Cold spots are opposed to the officiality of hot spots: while these are spaces where societal macro rules and history are encoded, cold spots offer citizens the possibility to perform the environment freely, according to their own micro-history and imagination. This duality is the contemporary version of what De Certau (1984) was conceptualising by distinguishing between strategies and tactics, a top-down city and a bottom-up one. Speaking of the second, he wrote “The networks of these moving, intersecting writings compose a manifold story that has neither author nor spectator, shaped out of fragments of trajectories and alterations of spaces: in relation to representations, it remains daily and indefinitely other” and also “they are not localized; it is rather that they spatialize.” If space is hybrid, so is culture. For Homi K. Bhabha‘s (1996) theory of cultural hybridization “all forms of culture are continually in a process of hybridity”.

So I feel I have come a bit full circle and found new openings, like crumbs of bread we leave. Behind so a diminishing group of likeminded might find their sense common and inevitable in its own ways,

Salut, Rob


The results of the interaction in the ecosystem as related in this report is published in two book chapters that I can share soon when they are edited fully and online:

o    Forthcoming 2020. Zones of Connectivity, hot spots and cold spots. In: Handbook of Smart Cities, Springer (ed. Juan Carlos August) Lead author with multiple authors from the NGI Forward ecosystem, including Gaëlle Le Gars.
Abstract: We tie the Smart Cities concept to the On-Life human-centred vision.  The need to provide citizen-focused empowering visions of smart cities planning and development is very much needed, especially when a post-Covid environment requires urban growth 'resets' within stringent sustainability limits. Our selected case studies describe some of these current challenges. Two novel utopian visions of technology are proposed: urban ‘cold spots’ and ‘disposable identities’. The aim is to safeguard human digital rights in the digital smart urban sphere; our cherished freedom of expression, privacy, autonomy, and civic assembly. The chapter has three parts, the limits of smartness, the IoT, 5G and 6G technology developments of cyber physical systems, and the need to choose a suitable form of identity management. Authors bring together their  intra-disciplinary approach. 

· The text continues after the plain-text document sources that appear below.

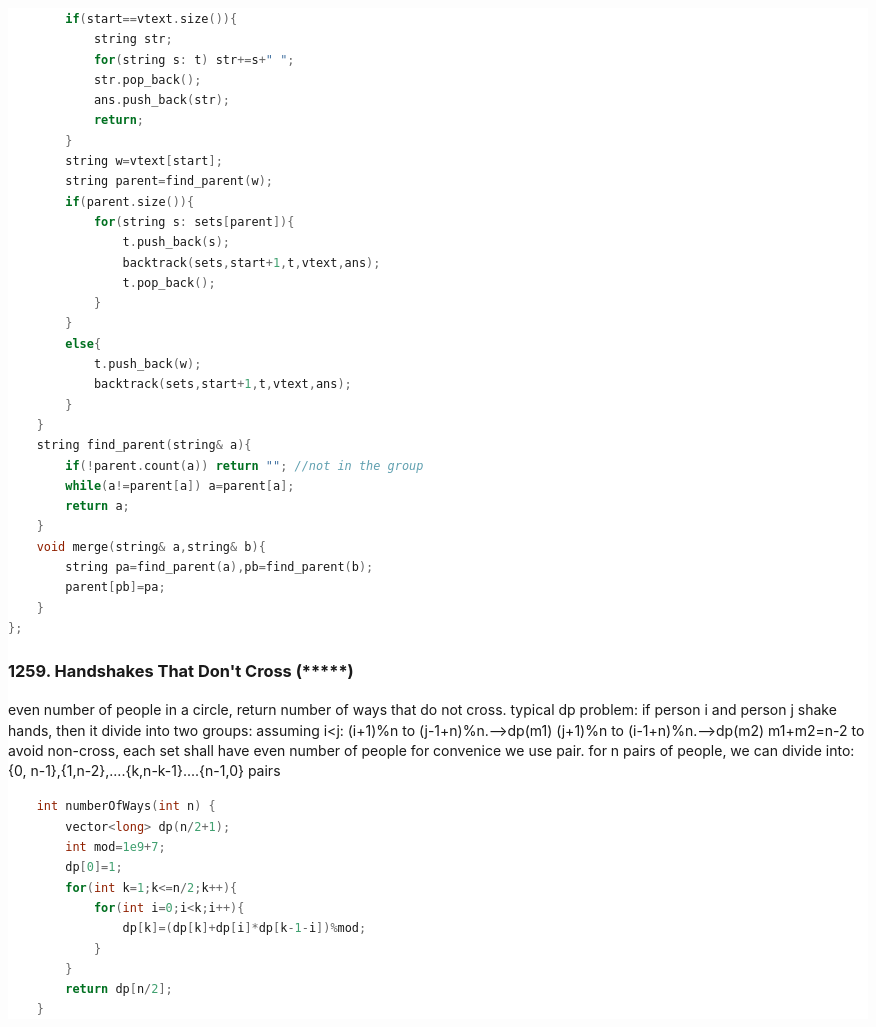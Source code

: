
 ```cpp
		if(start==vtext.size()){
			string str;
			for(string s: t) str+=s+" ";
			str.pop_back();
			ans.push_back(str);
			return;
		}
		string w=vtext[start];
		string parent=find_parent(w);
		if(parent.size()){
			for(string s: sets[parent]){
				t.push_back(s);
				backtrack(sets,start+1,t,vtext,ans);
				t.pop_back();
			}
		}
		else{
            t.push_back(w);
			backtrack(sets,start+1,t,vtext,ans);
		}
	}
	string find_parent(string& a){
		if(!parent.count(a)) return ""; //not in the group
		while(a!=parent[a]) a=parent[a];
		return a;
	}
	void merge(string& a,string& b){
		string pa=find_parent(a),pb=find_parent(b);
		parent[pb]=pa;
	}
};
```	

### 1259. Handshakes That Don't Cross (*****)
even number of people in a circle, return number of ways that do not cross.
typical dp problem:
if person i and person j shake hands, then it divide into two groups:
assuming i<j:
(i+1)%n to (j-1+n)%n.-->dp(m1)
(j+1)%n to (i-1+n)%n.-->dp(m2) m1+m2=n-2
to avoid non-cross, each set shall have even number of people
for convenice we use pair.
for n pairs of people, we can divide into:
{0, n-1},{1,n-2},....{k,n-k-1}....{n-1,0} pairs

```cpp
    int numberOfWays(int n) {
        vector<long> dp(n/2+1);
		int mod=1e9+7;
		dp[0]=1;
		for(int k=1;k<=n/2;k++){
			for(int i=0;i<k;i++){
				dp[k]=(dp[k]+dp[i]*dp[k-1-i])%mod;
			}
		}
		return dp[n/2];
    }
```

o    Forthcoming 2020. Why digital identity matters for blockchain disintermediation. In: Disintermediation Economics: Markets, Policies, and Blockchain, Publisher: Palgrave Macmillan - New York (eds. Dimitris Psarrakis and Eva Kaili). Co-author with Gaëlle Le Gars.
Abstract: The Narrative of this book shows how blockchains are a disruptive element in the economics of disintermediation. This chapter argues that, yes, we can do smart contracts or more precisely blockchain-based DLTs. However, without accounting for the identity dimension of this problem there is little chance that these will work, and the innovation potential will not be realized. We address why identity technologies matter. We explain why the treaty safeguards important elements of this identity framework. We will explain what drives the recent push towards self-sovereign identities, as compared to other choices. Finally, we will argue that on the basis of EU legislation it is urgent to address the identity technology sphere in terms of the translation into the digital realm of fundamental rights and values. These include especially trust, accountability and autonomy.